En cambio, para junio próximo está definida la quinta convocatoria a audiencia de juicio contra el expresidente Bucaram, su hijo Jacobo y dos personas más. Una quinta persona también fue llamada a juicio, pero se encuentra en calidad de prófuga en Perú a la espera de que pueda ser traída al país. Aquí la Fiscalía investiga supuestas irregularidades en la comercialización en plena pandemia de mascarillas y 21.000 pruebas rápidas para diagnosticar COVID-19.

Abogados consultados, quienes tiene relación con estos casos, pero que prefieren no ser nombrados, creen que la Fiscalía no avanza en la mayoría de casos no solo porque no ha podido recabar elementos contundentes que den forma a sus “equivocadas presunciones”, sino porque también, en el caso de existir un ilícito, los casos están mal armados y direccionados a personas que no tienen nada que ver con los hechos.

Según la Fiscalía, peculado con 118 casos, tráfico de influencias con 39 causas y delincuencia organizada con seis casos, son los tipos penales por los que más ha abierto investigaciones la Fiscalía. También se analizarán delitos como asociación ilícita, cohecho y concusión, con tres casos cada uno; y con un solo caso tipos penales como defraudación tributaria, falsificación de firmas, falsificación y uso de documento falso, incumplimiento de decisiones legítimas de autoridad competente, obstaculización de tareas sanitarias, uso doloso de documento falso y apropiación fraudulenta por medios electrónicos.

Foto de la audiencia dentro de la investigación que se lleva en la provincia del Guayas sobre irregularidades en la adquisición de fundas para cadáveres en la que se indaga a Daniel Salcedo Bonilla. Foto: Carolina Pimentel.

Fabián Salazar, exfiscal de Pichincha, ve una ventaja en que la mayoría de los casos investigados sean por peculado, pues es un delito imprescriptible. En este tipo de hechos analizados, el exfuncionario público no cree que sea complicado demostrar el ilícito, pero resalta que la carga procesal es excesiva tanto en la Fiscalía como en las judicaturas.

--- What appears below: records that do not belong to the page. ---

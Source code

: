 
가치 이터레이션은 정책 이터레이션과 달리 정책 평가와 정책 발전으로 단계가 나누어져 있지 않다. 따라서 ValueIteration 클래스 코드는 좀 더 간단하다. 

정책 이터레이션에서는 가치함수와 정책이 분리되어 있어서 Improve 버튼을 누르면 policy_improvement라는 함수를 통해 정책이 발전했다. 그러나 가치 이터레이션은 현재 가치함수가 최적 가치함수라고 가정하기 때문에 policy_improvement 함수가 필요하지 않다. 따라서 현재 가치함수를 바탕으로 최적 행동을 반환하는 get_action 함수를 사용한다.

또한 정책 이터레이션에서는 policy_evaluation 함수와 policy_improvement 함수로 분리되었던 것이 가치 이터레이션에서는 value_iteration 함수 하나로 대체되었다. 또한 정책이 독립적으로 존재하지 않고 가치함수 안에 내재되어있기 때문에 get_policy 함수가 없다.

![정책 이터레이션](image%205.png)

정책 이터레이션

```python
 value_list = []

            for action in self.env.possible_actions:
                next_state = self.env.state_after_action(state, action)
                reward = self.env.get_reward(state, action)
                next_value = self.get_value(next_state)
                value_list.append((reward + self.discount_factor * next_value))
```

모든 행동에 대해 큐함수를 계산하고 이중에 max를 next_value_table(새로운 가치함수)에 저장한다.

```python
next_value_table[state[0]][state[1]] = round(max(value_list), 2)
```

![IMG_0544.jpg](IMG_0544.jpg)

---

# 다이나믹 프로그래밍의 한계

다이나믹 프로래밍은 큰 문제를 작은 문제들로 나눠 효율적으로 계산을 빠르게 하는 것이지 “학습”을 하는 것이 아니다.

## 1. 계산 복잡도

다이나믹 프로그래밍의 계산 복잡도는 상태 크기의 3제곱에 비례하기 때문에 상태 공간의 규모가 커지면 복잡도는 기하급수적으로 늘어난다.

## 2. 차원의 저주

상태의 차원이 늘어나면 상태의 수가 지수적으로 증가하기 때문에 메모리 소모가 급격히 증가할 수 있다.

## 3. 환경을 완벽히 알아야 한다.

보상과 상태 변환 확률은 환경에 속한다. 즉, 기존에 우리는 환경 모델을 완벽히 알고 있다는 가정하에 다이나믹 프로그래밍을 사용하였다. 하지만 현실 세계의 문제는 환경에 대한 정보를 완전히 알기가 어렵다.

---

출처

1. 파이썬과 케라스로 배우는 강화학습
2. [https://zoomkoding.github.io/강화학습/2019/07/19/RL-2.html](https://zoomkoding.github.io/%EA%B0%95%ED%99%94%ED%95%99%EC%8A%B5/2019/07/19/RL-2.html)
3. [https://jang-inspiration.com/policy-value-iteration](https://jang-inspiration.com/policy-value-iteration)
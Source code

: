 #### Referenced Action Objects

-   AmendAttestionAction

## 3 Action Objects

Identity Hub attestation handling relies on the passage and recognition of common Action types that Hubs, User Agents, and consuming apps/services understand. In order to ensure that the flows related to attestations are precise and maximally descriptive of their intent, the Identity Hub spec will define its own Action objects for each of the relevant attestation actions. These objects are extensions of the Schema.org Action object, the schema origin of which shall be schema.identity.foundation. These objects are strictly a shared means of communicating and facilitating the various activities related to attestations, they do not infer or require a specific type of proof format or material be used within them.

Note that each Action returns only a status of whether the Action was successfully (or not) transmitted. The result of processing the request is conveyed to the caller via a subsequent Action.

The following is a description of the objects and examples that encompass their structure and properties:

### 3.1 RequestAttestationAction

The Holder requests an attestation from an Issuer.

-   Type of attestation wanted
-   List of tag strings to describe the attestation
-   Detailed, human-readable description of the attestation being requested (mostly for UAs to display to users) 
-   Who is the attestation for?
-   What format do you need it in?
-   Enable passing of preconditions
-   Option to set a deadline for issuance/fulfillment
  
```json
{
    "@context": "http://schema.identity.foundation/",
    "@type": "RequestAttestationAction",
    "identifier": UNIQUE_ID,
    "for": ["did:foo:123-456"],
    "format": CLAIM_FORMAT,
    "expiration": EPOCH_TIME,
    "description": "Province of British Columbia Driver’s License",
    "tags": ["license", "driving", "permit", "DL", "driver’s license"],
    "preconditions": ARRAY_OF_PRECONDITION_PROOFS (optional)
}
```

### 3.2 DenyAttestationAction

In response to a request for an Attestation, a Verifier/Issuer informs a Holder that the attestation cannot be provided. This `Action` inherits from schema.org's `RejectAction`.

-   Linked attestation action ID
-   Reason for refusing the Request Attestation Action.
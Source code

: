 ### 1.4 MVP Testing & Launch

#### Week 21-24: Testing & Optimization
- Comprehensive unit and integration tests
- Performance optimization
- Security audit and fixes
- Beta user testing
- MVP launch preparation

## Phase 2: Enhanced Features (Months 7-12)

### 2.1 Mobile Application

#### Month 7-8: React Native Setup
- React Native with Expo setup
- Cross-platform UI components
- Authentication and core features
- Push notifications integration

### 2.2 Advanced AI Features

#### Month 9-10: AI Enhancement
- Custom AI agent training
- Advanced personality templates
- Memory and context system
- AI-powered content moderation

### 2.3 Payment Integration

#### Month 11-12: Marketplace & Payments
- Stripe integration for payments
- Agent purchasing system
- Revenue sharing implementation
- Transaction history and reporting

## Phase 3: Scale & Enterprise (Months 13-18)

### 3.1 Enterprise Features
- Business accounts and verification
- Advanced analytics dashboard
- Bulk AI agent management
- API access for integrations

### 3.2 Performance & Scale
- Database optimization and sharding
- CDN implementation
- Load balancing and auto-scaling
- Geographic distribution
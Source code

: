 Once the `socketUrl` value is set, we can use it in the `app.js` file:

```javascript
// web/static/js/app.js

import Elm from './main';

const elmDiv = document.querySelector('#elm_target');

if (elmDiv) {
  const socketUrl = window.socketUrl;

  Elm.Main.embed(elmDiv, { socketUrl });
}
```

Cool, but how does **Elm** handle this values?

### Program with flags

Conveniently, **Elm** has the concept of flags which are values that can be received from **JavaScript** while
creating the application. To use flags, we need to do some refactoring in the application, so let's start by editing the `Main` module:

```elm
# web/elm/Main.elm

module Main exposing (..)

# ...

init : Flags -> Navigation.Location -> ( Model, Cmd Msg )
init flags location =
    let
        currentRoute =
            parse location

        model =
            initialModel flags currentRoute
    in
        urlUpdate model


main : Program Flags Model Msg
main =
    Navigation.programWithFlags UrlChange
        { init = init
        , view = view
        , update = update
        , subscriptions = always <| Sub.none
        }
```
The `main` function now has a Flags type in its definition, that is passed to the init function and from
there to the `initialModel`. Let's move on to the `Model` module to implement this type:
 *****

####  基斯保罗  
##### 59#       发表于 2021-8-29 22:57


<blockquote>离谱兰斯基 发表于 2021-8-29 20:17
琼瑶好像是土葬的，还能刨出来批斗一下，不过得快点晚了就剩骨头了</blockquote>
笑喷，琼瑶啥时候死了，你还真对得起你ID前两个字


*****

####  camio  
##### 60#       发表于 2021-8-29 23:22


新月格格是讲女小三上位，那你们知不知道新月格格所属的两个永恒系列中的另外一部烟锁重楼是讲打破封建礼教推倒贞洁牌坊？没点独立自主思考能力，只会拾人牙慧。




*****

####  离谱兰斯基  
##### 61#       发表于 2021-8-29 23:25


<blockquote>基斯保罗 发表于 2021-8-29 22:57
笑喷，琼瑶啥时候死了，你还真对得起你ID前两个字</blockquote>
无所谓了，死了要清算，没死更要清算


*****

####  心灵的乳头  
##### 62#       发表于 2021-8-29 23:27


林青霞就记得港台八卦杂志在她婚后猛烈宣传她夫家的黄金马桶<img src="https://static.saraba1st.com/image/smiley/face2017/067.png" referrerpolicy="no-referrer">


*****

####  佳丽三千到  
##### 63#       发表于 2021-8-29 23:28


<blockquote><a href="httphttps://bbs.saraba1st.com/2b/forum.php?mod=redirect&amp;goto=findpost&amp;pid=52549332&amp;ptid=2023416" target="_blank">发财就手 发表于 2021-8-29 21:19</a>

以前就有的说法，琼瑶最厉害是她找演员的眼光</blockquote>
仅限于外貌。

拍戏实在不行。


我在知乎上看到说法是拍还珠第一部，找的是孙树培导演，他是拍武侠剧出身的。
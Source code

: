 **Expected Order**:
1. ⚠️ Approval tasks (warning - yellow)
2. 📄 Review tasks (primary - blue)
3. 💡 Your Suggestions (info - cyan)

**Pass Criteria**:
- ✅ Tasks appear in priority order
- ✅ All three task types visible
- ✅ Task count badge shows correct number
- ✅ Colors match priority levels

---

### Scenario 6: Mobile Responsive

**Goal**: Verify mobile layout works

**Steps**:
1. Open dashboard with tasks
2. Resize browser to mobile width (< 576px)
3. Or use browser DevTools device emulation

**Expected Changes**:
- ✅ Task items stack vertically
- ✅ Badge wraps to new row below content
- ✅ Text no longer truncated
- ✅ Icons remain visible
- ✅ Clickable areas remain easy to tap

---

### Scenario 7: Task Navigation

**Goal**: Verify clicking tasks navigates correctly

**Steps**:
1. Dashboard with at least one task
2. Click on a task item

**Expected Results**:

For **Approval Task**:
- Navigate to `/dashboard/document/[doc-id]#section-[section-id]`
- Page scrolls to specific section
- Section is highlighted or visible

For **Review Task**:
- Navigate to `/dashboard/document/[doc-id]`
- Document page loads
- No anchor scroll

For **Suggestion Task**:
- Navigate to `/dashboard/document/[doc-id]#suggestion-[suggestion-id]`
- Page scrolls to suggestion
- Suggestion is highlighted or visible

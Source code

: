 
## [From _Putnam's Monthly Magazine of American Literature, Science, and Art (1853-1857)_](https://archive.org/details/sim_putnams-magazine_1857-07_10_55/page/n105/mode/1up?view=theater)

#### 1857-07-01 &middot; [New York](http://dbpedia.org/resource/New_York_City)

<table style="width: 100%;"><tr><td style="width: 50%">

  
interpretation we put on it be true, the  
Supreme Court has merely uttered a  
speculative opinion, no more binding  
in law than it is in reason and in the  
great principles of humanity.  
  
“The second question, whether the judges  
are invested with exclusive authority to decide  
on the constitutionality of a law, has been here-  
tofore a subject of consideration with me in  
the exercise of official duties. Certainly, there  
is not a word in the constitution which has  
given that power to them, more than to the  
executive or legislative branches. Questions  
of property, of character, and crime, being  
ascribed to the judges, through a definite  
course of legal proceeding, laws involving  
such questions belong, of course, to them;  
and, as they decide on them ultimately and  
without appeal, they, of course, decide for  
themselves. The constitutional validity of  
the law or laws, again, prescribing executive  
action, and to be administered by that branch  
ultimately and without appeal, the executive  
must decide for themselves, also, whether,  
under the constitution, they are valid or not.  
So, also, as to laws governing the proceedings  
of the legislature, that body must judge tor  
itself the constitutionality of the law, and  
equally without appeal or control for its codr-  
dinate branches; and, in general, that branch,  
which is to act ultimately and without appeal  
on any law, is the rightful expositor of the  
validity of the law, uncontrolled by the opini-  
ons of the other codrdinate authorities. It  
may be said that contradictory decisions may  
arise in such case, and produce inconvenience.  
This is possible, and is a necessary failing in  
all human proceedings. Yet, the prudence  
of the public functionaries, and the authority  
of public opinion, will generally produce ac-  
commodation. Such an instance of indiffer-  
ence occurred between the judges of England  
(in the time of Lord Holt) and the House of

Pese a ese panorama, Salazar cree que tres años es tiempo suficiente para que un fiscal tenga el criterio suficiente para que se formulen cargos o para que se archive una causa. “Se deben obtener elementos fidedignos que llevan a tener una respuesta certera, porque a veces en este tipo de delitos termina siendo acusada una persona, posiblemente la que menos culpa tiene, o no tenemos una claridad y buscamos solo un culpable. Lo idóneo es que en Fiscalía se llegue a entender y demostrar quién abusó de las arcas fiscales”.

Casos en Guayas

Guayas es la provincia, de las 23 que registraron novedades durante la pandemia, en la que más casos se han abierto, 38 exactamente. Le siguen Pichincha con 19, Santa Elena con 18, Cotopaxi con 15, Chimborazo con 12... Cañar, Galápagos y Zamora Chinchipe son las zonas en las que no existen procesos abiertos por temas relacionados a la pandemia.

Uno de los pocos casos que han concluido con una sentencia condenatoria es el que se siguió contra Daniel Salcedo Bonilla por peculado. Fiscalía investigó, desde mayo de 2020, la adjudicación de 4.000 fundas para cadáveres con sobreprecio en el hospital Los Ceibos del IESS, en Guayaquil, y encontró a Salcedo Bonilla y otras seis personas culpables del delito y las condenó a trece años de cárcel.

Salcedo Bonilla no solamente mantiene el proceso por peculado, el cual está en fase de apelación, sino también tiene otra causa por delincuencia organizada que no pasa de la etapa de juicio. Aquí lo procesan por supuestas irregularidades en la comercialización y venta de insumos médicos a hospitales de Guayaquil.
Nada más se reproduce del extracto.